◆ **Work instruction**: For the entries that follow, restate word for word the line containing "1400-1800 | 2019", the line containing "1800-2200 | 2019", and every line that lies between them.

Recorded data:
▶
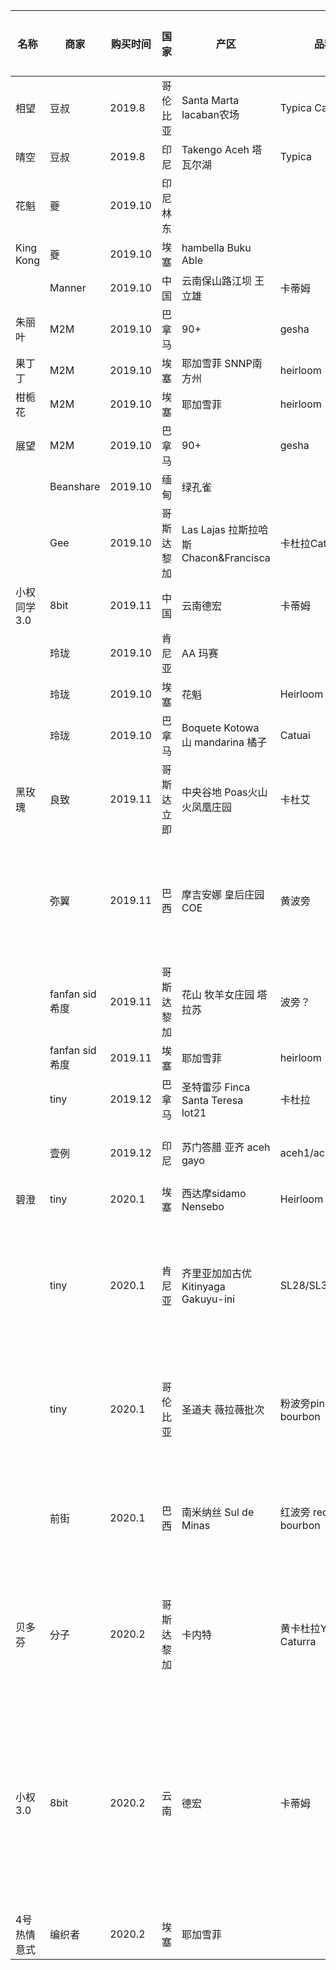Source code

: | 名称        | 商家           | 购买时间 | 国家       | 产区                                  | 品种                   | 处理法              | 烘焙度            | 海拔      | 产季 | 包装容量 | 价格 | 烘焙信息                                       | 风味                                               |
| ----------- | -------------- | -------- | ---------- | ------------------------------------- | ---------------------- | ------------------- | ----------------- | --------- | ---- | -------- | ---- | ---------------------------------------------- | -------------------------------------------------- |
| 相望        | 豆叔           | 2019.8   | 哥伦比亚   | Santa Marta Iacaban农场               | Typica  Castillo       | Fully Washed 全水洗 | 中                | 1100-1300 |      | 227      |      |                                                |                                                    |
| 晴空        | 豆叔           | 2019.8   | 印尼       | Takengo Aceh 塔瓦尔湖                 | Typica                 | Honey 蜜处理        | 中                |           |      | 227      |      |                                                |                                                    |
| 花魁        | 夔             | 2019.10  | 印尼 林东  |                                       |                        | 湿刨                | 浅                | 1350-1500 |      | 227      |      |                                                |                                                    |
| King   Kong | 夔             | 2019.10  | 埃塞       | hambella Buku Able                    |                        | 日晒                | 浅                | 1900-2100 |      | 200      |      |                                                |                                                    |
|             | Manner         | 2019.10  | 中国       | 云南保山路江坝 王立雄                 | 卡蒂姆                 | 水洗                | 中                | 1800      |      | 227      |      |                                                |                                                    |
| 朱丽叶      | M2M            | 2019.10  | 巴拿马     | 90+                                   | gesha                  | 蜜处理              | 浅                | 1400-1800 | 2019 | 105      |      |                                                |                                                    |
| 果丁丁      | M2M            | 2019.10  | 埃塞       | 耶加雪菲 SNNP南方州                   | heirloom               | 日晒                | 浅                | 1800-2200 | 2019 | 120      |      |                                                |                                                    |
| 柑栀花      | M2M            | 2019.10  | 埃塞       | 耶加雪菲                              | heirloom               | 水洗                | 中                | 1500-2000 |      | 120      |      |                                                |                                                    |
| 展望        | M2M            | 2019.10  | 巴拿马     | 90+                                   | gesha                  | 日晒                | 浅                | 1400-1800 |      | 100      |      |                                                |                                                    |
|             | Beanshare      | 2019.10  | 缅甸       | 绿孔雀                                |                        | 水洗                | 浅中              | 1000-1500 |      | 20       |      |                                                |                                                    |
|             | Gee            | 2019.10  | 哥斯达黎加 | Las Lajas 拉斯拉哈斯 Chacon&Francisca | 卡杜拉Caturra          | 发酵水洗            | 浅中              | 1900      | 2018 | 100      |      |                                                |                                                    |
| 小权同学3.0 | 8bit           | 2019.11  | 中国       | 云南德宏                              | 卡蒂姆                 | 甘口清酒            | 中                | 1500-1600 |      | 227      |      |                                                |                                                    |
|             | 玲珑           | 2019.10  | 肯尼亚     | AA 玛赛                               |                        | 水洗                | 浅                |           |      | 227      |      |                                                |                                                    |
|             | 玲珑           | 2019.10  | 埃塞       | 花魁                                  | Heirloom               | 日晒                | 浅                |           |      | 227      |      |                                                |                                                    |
|             | 玲珑           | 2019.10  | 巴拿马     | Boquete Kotowa 山 mandarina 橘子      | Catuai                 | 黄蜜                | 浅                |           |      | 30       |      |                                                |                                                    |
| 黑玫瑰      | 良致           | 2019.11  | 哥斯达立即 | 中央谷地 Poas火山 火凤凰庄园          | 卡杜艾                 | 日晒                | 中                | 1600      |      | 200      |      |                                                |                                                    |
|             | 弥翼           | 2019.11  | 巴西       | 摩吉安娜 皇后庄园  COE                | 黄波旁                 | 半日晒              | 中 62             | 1200-1400 |      | 227      |      | 4：30转黄，9：20一爆  发展3分钟 涨13度，快二爆 |                                                    |
|             | fanfan sid希度 | 2019.11  | 哥斯达黎加 | 花山 牧羊女庄园  塔拉苏               | 波旁？                 | 日晒                |                   |           |      | 32       |      |                                                |                                                    |
|             | fanfan sid希度 | 2019.11  | 埃塞       | 耶加雪菲                              | heirloom               | 日晒                |                   |           |      | 32       |      |                                                |                                                    |
|             | tiny           | 2019.12  | 巴拿马     | 圣特雷莎 Finca Santa Teresa lot21     | 卡杜拉                 | 水洗                | 中                | 1500      |      | 240      |      |                                                |                                                    |
|             | 壹例           | 2019.12  | 印尼       | 苏门答腊 亚齐 aceh  gayo              | aceh1/aceh2            | 日晒                | 中 110# Colorette | 1550      | 2018 | 105      | 12   | 密度 844g/L 含水率 9.7%                        |                                                    |
| 碧澄        | tiny           | 2020.1   | 埃塞       | 西达摩sidamo Nensebo                  | Heirloom               | 水洗                | 浅                | 2200      |      | 120      |      |                                                |                                                    |
|             | tiny           | 2020.1   | 肯尼亚     | 齐里亚加加古优Kitinyaga Gakuyu-ini    | SL28/SL34/ruirul1      | 二次水洗            | 中                | 1650-1700 |      | 120      | 35   |                                                | 西红柿的酸，不喜欢，大部分都手冲了                 |
|             | tiny           | 2020.1   | 哥伦比亚   | 圣道夫 薇拉薇批次                     | 粉波旁pink bourbon     | 水洗                | 中浅              |           |      | 240      | 70   |                                                | 大部分虹吸，摩卡壶少量，好喝                       |
|             | 前街           | 2020.1   | 巴西       | 南米纳丝 Sul de Minas                 | 红波旁 red bourbon     | 水洗                | 中深              |           |      | 200      | 20   |                                                | 不好喝，烟涩味太重，没喝多少                       |
| 贝多芬      | 分子           | 2020.2   | 哥斯达黎加 | 卡内特                                | 黄卡杜拉Yellow Caturra | 水洗                |                   |           |      | 227      | 57   |                                                | 香精豆，第一次经验，后续就腻了                     |
| 小权3.0     | 8bit           | 2020.2   | 云南       | 德宏                                  | 卡蒂姆                 | 甘口清酒            | 中                | 1500-1600 |      | 227      | 0    |                                                | 酒味且有魔鬼尾韵，和编织着混合，摩卡壶了，加奶不错 |
| 4号热情意式 | 编织者         | 2020.2   | 埃塞       | 耶加雪菲                              |                        | 水洗日晒            | 中                |           |      |          |      |                                                | 酸                                                 |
◀
◆ **Exercise result**:
| 朱丽叶      | M2M            | 2019.10  | 巴拿马     | 90+                                   | gesha                  | 蜜处理              | 浅                | 1400-1800 | 2019 | 105      |      |                                                |                                                    |
| 果丁丁      | M2M            | 2019.10  | 埃塞       | 耶加雪菲 SNNP南方州                   | heirloom               | 日晒                | 浅                | 1800-2200 | 2019 | 120      |      |                                                |                                                    |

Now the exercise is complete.